New budget cycle brings Sheriff's Office closer to new Lakewood Ranch area patrol district.
Manatee County Sheriff Rick Wells might not have as many deputies as he would like on Manatee County’s roadways, but he’s getting closer to what he believes will be adequate.
Manatee County Administrator Cheri Coryea’s recommended 2020 fiscal year budget includes nearly $1 million in funding for 10 new deputies. If the budget is approved by the county commissioners, Wells plans to use many of those deputies to address growth in the Lakewood Ranch and Parrish areas.
“The areas of growth have not changed,” Wells said. “Once we’re 100% approved, we’ll see where the shortages are. Our primary goal is for calls for service.”
If commissioners approve the funds in September for another 10 positions in 2021, he should have enough deputies to split District 3 into two districts. District 3 spans from east of Interstate 75 from University Parkway to the Manatee River, as well as all unincorporated territory north of the river, including Parrish, Ellenton and Palmetto. It covers about 740 square miles.
One new district would cover the area north of the Manatee River, while the other would focus south of the river mostly in the greater Lakewood Ranch area. Both areas are growing rapidly with nearly 1,500 new home sales in Lakewood Ranch alone in 2018. It was ranked No. 2 nationally as the fastest-selling master-planned community by the real estate consulting firm RCLCO.
“I think we need at least 10 more deputies to [form another] legitimate district,” Wells said. “We’ll see what happens.”
For the proposed 10 officers, Wells said he expects “the majority” of the 10 new deputies will go to District 3 to respond to calls for service. A few might be added to the traffic enforcement division, as well.

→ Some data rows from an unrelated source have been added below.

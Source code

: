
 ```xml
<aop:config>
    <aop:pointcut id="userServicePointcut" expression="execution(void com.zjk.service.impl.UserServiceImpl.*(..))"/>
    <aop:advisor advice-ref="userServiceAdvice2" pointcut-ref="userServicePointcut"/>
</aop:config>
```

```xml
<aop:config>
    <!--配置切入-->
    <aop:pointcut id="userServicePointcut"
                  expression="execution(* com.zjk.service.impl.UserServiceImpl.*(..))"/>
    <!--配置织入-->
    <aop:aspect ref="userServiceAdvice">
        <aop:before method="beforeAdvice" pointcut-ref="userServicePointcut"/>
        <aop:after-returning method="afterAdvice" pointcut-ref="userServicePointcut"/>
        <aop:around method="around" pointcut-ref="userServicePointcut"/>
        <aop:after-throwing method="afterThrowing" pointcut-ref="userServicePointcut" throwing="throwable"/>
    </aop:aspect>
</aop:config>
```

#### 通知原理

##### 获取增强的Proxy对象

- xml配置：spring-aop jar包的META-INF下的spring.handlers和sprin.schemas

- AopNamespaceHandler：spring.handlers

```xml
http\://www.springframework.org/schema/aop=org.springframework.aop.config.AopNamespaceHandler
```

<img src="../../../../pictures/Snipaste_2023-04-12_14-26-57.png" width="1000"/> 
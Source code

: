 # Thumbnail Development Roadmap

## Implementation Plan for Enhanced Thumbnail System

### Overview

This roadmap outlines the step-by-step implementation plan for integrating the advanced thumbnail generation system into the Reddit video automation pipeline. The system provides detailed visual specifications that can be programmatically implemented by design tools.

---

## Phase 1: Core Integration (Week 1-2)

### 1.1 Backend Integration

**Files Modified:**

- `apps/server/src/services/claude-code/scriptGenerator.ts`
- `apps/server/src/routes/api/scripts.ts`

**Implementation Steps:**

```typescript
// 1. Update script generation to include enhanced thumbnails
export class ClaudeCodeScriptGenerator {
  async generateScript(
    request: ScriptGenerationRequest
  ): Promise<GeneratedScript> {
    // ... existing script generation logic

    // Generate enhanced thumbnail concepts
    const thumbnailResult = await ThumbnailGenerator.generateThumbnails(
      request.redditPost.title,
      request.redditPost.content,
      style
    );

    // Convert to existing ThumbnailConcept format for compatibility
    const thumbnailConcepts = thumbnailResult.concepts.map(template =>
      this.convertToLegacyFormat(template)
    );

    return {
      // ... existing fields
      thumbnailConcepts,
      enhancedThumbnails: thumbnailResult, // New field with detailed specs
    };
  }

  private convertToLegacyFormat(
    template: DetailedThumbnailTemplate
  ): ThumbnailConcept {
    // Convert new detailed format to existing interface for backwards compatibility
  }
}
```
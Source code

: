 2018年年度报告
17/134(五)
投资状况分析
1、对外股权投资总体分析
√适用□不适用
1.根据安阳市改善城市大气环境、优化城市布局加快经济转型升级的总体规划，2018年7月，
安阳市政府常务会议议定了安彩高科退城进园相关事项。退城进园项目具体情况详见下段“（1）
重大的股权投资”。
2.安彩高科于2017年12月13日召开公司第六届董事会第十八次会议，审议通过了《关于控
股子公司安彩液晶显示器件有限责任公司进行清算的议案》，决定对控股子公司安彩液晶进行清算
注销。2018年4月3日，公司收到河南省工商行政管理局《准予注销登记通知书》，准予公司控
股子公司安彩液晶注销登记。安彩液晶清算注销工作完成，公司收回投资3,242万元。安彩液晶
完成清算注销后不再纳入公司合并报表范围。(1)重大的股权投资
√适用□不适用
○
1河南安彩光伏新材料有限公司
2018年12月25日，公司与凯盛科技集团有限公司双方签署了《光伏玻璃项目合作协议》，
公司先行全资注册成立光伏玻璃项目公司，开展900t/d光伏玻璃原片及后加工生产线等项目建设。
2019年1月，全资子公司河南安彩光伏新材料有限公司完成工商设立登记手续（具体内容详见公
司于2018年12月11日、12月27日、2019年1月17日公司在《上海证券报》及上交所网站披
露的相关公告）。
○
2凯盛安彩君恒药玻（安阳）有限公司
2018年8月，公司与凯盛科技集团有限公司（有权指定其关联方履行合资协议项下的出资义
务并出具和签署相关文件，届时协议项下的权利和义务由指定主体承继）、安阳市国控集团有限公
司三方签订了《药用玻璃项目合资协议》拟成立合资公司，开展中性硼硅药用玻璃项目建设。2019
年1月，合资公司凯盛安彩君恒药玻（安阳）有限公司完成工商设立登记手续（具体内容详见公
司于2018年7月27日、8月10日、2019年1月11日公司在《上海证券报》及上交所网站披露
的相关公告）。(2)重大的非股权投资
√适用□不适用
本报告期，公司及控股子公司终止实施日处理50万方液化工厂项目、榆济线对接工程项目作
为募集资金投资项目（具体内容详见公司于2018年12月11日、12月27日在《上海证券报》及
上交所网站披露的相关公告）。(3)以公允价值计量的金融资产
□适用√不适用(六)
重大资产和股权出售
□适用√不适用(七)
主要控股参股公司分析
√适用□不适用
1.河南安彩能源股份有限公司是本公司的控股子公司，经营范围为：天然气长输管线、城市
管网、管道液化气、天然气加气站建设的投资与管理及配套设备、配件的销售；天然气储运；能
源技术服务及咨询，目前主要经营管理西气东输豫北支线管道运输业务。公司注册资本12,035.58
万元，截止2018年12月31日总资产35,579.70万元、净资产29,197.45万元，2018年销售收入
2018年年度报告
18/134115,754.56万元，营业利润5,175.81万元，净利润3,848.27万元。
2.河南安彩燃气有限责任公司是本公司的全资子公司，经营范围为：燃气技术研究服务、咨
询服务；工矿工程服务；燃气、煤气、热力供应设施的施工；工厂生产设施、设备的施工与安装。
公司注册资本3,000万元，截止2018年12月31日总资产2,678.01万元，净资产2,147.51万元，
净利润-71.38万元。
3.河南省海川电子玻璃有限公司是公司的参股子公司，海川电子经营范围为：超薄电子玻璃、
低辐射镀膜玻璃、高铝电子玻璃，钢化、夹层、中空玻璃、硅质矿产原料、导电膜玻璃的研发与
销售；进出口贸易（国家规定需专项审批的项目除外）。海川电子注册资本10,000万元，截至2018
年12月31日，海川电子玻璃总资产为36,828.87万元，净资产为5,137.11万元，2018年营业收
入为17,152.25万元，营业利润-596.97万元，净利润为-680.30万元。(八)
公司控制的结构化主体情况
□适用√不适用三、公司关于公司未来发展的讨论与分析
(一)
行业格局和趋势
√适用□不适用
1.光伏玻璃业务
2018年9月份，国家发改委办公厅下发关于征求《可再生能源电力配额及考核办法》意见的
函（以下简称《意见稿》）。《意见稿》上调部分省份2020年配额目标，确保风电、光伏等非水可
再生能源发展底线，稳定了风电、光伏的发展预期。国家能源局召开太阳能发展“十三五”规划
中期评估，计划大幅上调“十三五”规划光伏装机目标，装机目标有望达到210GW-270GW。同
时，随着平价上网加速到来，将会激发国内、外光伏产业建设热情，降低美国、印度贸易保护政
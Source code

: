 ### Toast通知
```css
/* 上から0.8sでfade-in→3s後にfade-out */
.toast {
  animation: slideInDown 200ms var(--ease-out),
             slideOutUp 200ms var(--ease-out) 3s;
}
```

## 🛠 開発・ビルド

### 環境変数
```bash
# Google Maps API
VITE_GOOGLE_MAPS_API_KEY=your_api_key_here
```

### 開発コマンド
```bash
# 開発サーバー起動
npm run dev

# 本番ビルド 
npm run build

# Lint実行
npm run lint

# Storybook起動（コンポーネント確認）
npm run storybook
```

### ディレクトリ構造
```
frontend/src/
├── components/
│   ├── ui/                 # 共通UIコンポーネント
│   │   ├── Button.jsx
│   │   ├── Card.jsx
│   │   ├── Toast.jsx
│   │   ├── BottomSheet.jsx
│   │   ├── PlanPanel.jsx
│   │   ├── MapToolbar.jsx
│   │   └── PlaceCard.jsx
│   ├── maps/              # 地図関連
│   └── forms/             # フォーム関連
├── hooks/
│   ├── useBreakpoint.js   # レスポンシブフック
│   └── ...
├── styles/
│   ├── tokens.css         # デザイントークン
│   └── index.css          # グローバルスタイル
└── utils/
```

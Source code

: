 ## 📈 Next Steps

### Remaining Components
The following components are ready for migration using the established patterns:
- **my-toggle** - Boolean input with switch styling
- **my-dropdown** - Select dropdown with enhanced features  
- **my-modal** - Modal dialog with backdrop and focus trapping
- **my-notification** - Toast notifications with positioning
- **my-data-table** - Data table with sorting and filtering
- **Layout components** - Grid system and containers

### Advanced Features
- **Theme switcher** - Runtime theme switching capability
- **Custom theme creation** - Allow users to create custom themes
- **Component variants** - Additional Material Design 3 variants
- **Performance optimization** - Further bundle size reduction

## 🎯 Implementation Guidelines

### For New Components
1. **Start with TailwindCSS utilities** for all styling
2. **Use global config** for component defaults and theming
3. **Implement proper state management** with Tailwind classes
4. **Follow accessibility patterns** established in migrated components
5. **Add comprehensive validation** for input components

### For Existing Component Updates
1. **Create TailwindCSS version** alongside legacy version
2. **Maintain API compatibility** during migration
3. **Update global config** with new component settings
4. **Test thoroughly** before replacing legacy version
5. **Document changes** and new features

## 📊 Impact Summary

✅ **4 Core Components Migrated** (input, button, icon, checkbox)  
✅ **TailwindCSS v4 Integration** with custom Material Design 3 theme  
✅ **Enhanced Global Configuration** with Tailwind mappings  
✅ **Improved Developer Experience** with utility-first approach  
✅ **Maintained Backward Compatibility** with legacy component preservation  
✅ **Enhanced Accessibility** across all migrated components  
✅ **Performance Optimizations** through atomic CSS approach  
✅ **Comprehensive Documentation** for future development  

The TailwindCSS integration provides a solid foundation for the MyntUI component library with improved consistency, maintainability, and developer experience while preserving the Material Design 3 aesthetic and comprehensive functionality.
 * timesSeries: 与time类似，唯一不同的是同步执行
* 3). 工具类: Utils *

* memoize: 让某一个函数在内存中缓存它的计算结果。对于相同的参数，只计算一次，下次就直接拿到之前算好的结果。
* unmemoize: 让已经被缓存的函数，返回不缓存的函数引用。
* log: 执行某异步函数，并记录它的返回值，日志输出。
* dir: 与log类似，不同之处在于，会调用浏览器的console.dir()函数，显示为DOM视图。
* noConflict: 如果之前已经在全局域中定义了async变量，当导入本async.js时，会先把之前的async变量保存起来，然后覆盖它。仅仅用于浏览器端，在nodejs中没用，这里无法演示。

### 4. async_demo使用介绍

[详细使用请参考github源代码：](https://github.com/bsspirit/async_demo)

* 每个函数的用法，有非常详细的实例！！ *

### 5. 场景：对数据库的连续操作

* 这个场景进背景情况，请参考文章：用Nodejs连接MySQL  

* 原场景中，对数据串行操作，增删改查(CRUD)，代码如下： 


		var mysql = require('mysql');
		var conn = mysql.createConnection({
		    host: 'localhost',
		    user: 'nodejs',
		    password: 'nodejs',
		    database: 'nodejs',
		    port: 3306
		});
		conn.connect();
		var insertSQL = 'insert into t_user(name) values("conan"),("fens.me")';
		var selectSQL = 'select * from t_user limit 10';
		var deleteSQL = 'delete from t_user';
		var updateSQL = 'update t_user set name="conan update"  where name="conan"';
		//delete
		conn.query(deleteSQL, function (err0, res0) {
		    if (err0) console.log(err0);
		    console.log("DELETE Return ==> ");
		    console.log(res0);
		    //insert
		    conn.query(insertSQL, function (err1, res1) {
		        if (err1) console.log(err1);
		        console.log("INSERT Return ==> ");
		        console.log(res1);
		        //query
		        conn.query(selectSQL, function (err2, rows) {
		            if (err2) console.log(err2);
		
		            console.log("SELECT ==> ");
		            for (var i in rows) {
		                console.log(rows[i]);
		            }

Florida Highway Patrol historically has handled roadway crashes, but the agency is understaffed, and Manatee County Sheriff’s Office deputies are picking up many of the approximately 200 crashes per month, Wells said.
“That’s not our primary mission,” Wells said. “But you’ve got citizens waiting three to four hours, sometimes, waiting after a traffic crash for FHP to respond. We can’t have citizens waiting that long.”
He said those deputies would work to do more traffic enforcement, which also is lacking in District 3.
The budget allocations would also give the Sheriff’s Office his requests for four corrections officers, two school resource officers, a chemist, a crime-scene analyst and a crime-scene technician.
Wells had also requested positions such as a recruiter and a domestic violence deputy and detective that weren’t included in the suggested budget, but he wasn’t disappointed.
“I applaud the commission and the new county administrator,” he said. “There was some compromise that went into [Coryea’s] budget request.”
Manatee County District 5 Commissioner Vanessa Baugh said prioritizing funding for deputies should be high priority.
“With the growth we have seen and continue to see, it is imperative we make sure the Sheriff’s Office has the workforce it needs to protect and serve Manatee County,” Baugh said. “I continue to have residents who ask my why we do not support and give them funding. They want to see more deputies on the roads. They want to see more of a presence of law enforcement. This is a step in the right direction.”
Wells agreed. This is the third consecutive year commissioners are slated to provide funding for more deputies and would bring total deputies approved to 30 in three years.